▸ The problem:
Leaving out all pictures, return the records word for word.

[Saved data entries]
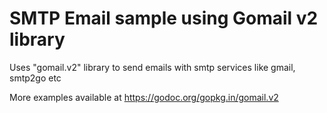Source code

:# SMTP Email sample using Gomail v2 library

Uses "gomail.v2" library to send emails with smtp services like gmail, smtp2go etc

More examples available at https://godoc.org/gopkg.in/gomail.v2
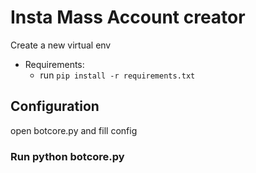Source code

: # Insta Mass Account creator

Create a new virtual env

- Requirements:<br>
  - run `pip install -r requirements.txt`

## Configuration
open botcore.py and fill config

### Run <strong>python botcore.py</strong>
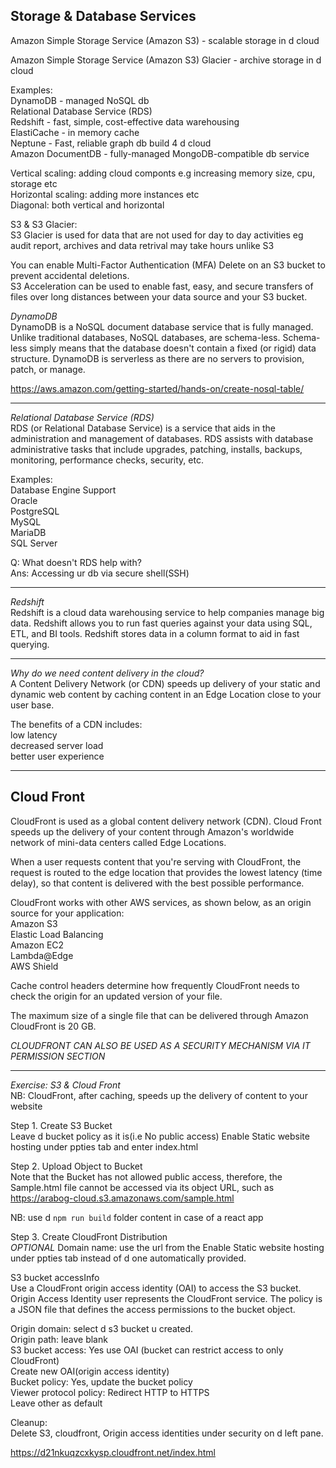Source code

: ## Storage & Database Services
Amazon Simple Storage Service (Amazon S3) - scalable storage in d cloud  

Amazon Simple Storage Service (Amazon S3) Glacier - archive storage in d cloud  

Examples:  
DynamoDB - managed NoSQL db  
Relational Database Service (RDS)  
Redshift - fast, simple, cost-effective data warehousing  
ElastiCache - in memory cache  
Neptune - Fast, reliable graph db build 4 d cloud  
Amazon DocumentDB - fully-managed MongoDB-compatible db service 

Vertical scaling: adding cloud componts e.g increasing memory size, 
cpu, storage etc  
Horizontal scaling: adding more instances etc  
Diagonal: both vertical and horizontal  

S3 & S3 Glacier:  
S3 Glacier is used for data that are not used for day to day activities eg audit report, archives and data retrival may take hours unlike S3 

You can enable Multi-Factor Authentication (MFA) Delete on an S3 bucket to prevent accidental deletions.  
S3 Acceleration can be used to enable fast, easy, and secure transfers of files over long distances between your data source and your S3 bucket. 

*DynamoDB*  
DynamoDB is a NoSQL document database service that is fully managed. Unlike traditional databases, NoSQL databases, are schema-less. Schema-less simply means that the database doesn't contain a fixed (or rigid) data structure. DynamoDB is serverless as there are no servers to provision, patch, or manage.  

https://aws.amazon.com/getting-started/hands-on/create-nosql-table/

------------------------------
*Relational Database Service (RDS)*  
RDS (or Relational Database Service) is a service that aids in the administration and 
management of databases. RDS assists with database administrative tasks that include upgrades, patching, installs, backups, monitoring, performance checks, security, etc.  

Examples:  
Database Engine Support  
Oracle  
PostgreSQL  
MySQL  
MariaDB  
SQL Server  

Q: What doesn't RDS help with?  
Ans: Accessing ur db via secure shell(SSH)

------------------------------
*Redshift*  
Redshift is a cloud data warehousing service to help companies manage big data. Redshift 
allows you to run fast queries against your data using SQL, ETL, and BI tools. Redshift 
stores data in a column format to aid in fast querying.

------------------------------
*Why do we need content delivery in the cloud?*  
A Content Delivery Network (or CDN) speeds up delivery of your static and dynamic web content by caching content in an Edge Location close to your user base.  

The benefits of a CDN includes:  
low latency  
decreased server load  
better user experience  

------------------------------
## Cloud Front
CloudFront is used as a global content delivery network (CDN). Cloud Front speeds up the delivery of your content through Amazon's worldwide network of mini-data centers called Edge Locations.  

When a user requests content that you're serving with CloudFront, the request is routed to the edge location that provides the lowest latency (time delay), so that content is delivered with the best possible performance.  

CloudFront works with other AWS services, as shown below, as an origin source for your application:  
Amazon S3  
Elastic Load Balancing  
Amazon EC2  
Lambda@Edge  
AWS Shield  

Cache control headers determine how frequently CloudFront needs to check the origin for an updated version of your file.  

The maximum size of a single file that can be delivered through Amazon CloudFront is 20 GB.  

*CLOUDFRONT CAN ALSO BE USED AS A SECURITY MECHANISM VIA IT PERMISSION SECTION*  

------------------------------  
*Exercise: S3 & Cloud Front*  
NB: CloudFront, after caching, speeds up the delivery of content to your website  

Step 1. Create S3 Bucket  
Leave d bucket policy as it is(i.e No public access)
Enable Static website hosting under ppties tab and enter index.html

Step 2. Upload Object to Bucket  
Note that the Bucket has not allowed public access, therefore, the Sample.html 
file cannot be accessed via its object URL, such as 
https://arabog-cloud.s3.amazonaws.com/sample.html  

NB: use d `npm run build` folder content in case of a react app  

Step 3. Create CloudFront Distribution  
*OPTIONAL* Domain name: use the url from the Enable Static website hosting under ppties tab instead of d one automatically provided.  

S3 bucket accessInfo  
Use a CloudFront origin access identity (OAI) to access the S3 bucket.  
Origin Access Identity user represents the CloudFront service. The policy 
is a JSON file that defines the access permissions to the bucket object.

Origin domain: select d s3 bucket u created.  
Origin path: leave blank  
S3 bucket access: Yes use OAI (bucket can restrict access to only CloudFront)  
Create new OAI(origin access identity)  
Bucket policy: Yes, update the bucket policy  
Viewer protocol policy: Redirect HTTP to HTTPS  
Leave other as default  

Cleanup:  
Delete S3, cloudfront, Origin access identities under security on d left pane.  

https://d21nkuqzcxkysp.cloudfront.net/index.html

▸ Response to this exercise:
Source code

:# SMTP Email sample using Gomail v2 library

Uses "gomail.v2" library to send emails with smtp services like gmail, smtp2go etc

More examples available at https://godoc.org/gopkg.in/gomail.v2
Source code

: # Insta Mass Account creator

Create a new virtual env

- Requirements:<br>
  - run `pip install -r requirements.txt`

## Configuration
open botcore.py and fill config

### Run <strong>python botcore.py</strong>
Source code

: ## Storage & Database Services
Amazon Simple Storage Service (Amazon S3) - scalable storage in d cloud  

Amazon Simple Storage Service (Amazon S3) Glacier - archive storage in d cloud  

Examples:  
DynamoDB - managed NoSQL db  
Relational Database Service (RDS)  
Redshift - fast, simple, cost-effective data warehousing  
ElastiCache - in memory cache  
Neptune - Fast, reliable graph db build 4 d cloud  
Amazon DocumentDB - fully-managed MongoDB-compatible db service 

Vertical scaling: adding cloud componts e.g increasing memory size, 
cpu, storage etc  
Horizontal scaling: adding more instances etc  
Diagonal: both vertical and horizontal  

S3 & S3 Glacier:  
S3 Glacier is used for data that are not used for day to day activities eg audit report, archives and data retrival may take hours unlike S3 

You can enable Multi-Factor Authentication (MFA) Delete on an S3 bucket to prevent accidental deletions.  
S3 Acceleration can be used to enable fast, easy, and secure transfers of files over long distances between your data source and your S3 bucket. 

*DynamoDB*  
DynamoDB is a NoSQL document database service that is fully managed. Unlike traditional databases, NoSQL databases, are schema-less. Schema-less simply means that the database doesn't contain a fixed (or rigid) data structure. DynamoDB is serverless as there are no servers to provision, patch, or manage.  

https://aws.amazon.com/getting-started/hands-on/create-nosql-table/

------------------------------
*Relational Database Service (RDS)*  
RDS (or Relational Database Service) is a service that aids in the administration and 
management of databases. RDS assists with database administrative tasks that include upgrades, patching, installs, backups, monitoring, performance checks, security, etc.  

Examples:  
Database Engine Support  
Oracle  
PostgreSQL  
MySQL  
MariaDB  
SQL Server  

Q: What doesn't RDS help with?  
Ans: Accessing ur db via secure shell(SSH)

------------------------------
*Redshift*  
Redshift is a cloud data warehousing service to help companies manage big data. Redshift 
allows you to run fast queries against your data using SQL, ETL, and BI tools. Redshift 
stores data in a column format to aid in fast querying.

------------------------------
*Why do we need content delivery in the cloud?*  
A Content Delivery Network (or CDN) speeds up delivery of your static and dynamic web content by caching content in an Edge Location close to your user base.  

The benefits of a CDN includes:  
low latency  
decreased server load  
better user experience  

------------------------------
## Cloud Front
CloudFront is used as a global content delivery network (CDN). Cloud Front speeds up the delivery of your content through Amazon's worldwide network of mini-data centers called Edge Locations.  

When a user requests content that you're serving with CloudFront, the request is routed to the edge location that provides the lowest latency (time delay), so that content is delivered with the best possible performance.  

CloudFront works with other AWS services, as shown below, as an origin source for your application:  
Amazon S3  
Elastic Load Balancing  
Amazon EC2  
Lambda@Edge  
AWS Shield  

Cache control headers determine how frequently CloudFront needs to check the origin for an updated version of your file.  

The maximum size of a single file that can be delivered through Amazon CloudFront is 20 GB.  

*CLOUDFRONT CAN ALSO BE USED AS A SECURITY MECHANISM VIA IT PERMISSION SECTION*  

------------------------------  
*Exercise: S3 & Cloud Front*  
NB: CloudFront, after caching, speeds up the delivery of content to your website  

Step 1. Create S3 Bucket  
Leave d bucket policy as it is(i.e No public access)
Enable Static website hosting under ppties tab and enter index.html

Step 2. Upload Object to Bucket  
Note that the Bucket has not allowed public access, therefore, the Sample.html 
file cannot be accessed via its object URL, such as 
https://arabog-cloud.s3.amazonaws.com/sample.html  

NB: use d `npm run build` folder content in case of a react app  

Step 3. Create CloudFront Distribution  
*OPTIONAL* Domain name: use the url from the Enable Static website hosting under ppties tab instead of d one automatically provided.  

S3 bucket accessInfo  
Use a CloudFront origin access identity (OAI) to access the S3 bucket.  
Origin Access Identity user represents the CloudFront service. The policy 
is a JSON file that defines the access permissions to the bucket object.

Origin domain: select d s3 bucket u created.  
Origin path: leave blank  
S3 bucket access: Yes use OAI (bucket can restrict access to only CloudFront)  
Create new OAI(origin access identity)  
Bucket policy: Yes, update the bucket policy  
Viewer protocol policy: Redirect HTTP to HTTPS  
Leave other as default  

Cleanup:  
Delete S3, cloudfront, Origin access identities under security on d left pane.  

https://d21nkuqzcxkysp.cloudfront.net/index.html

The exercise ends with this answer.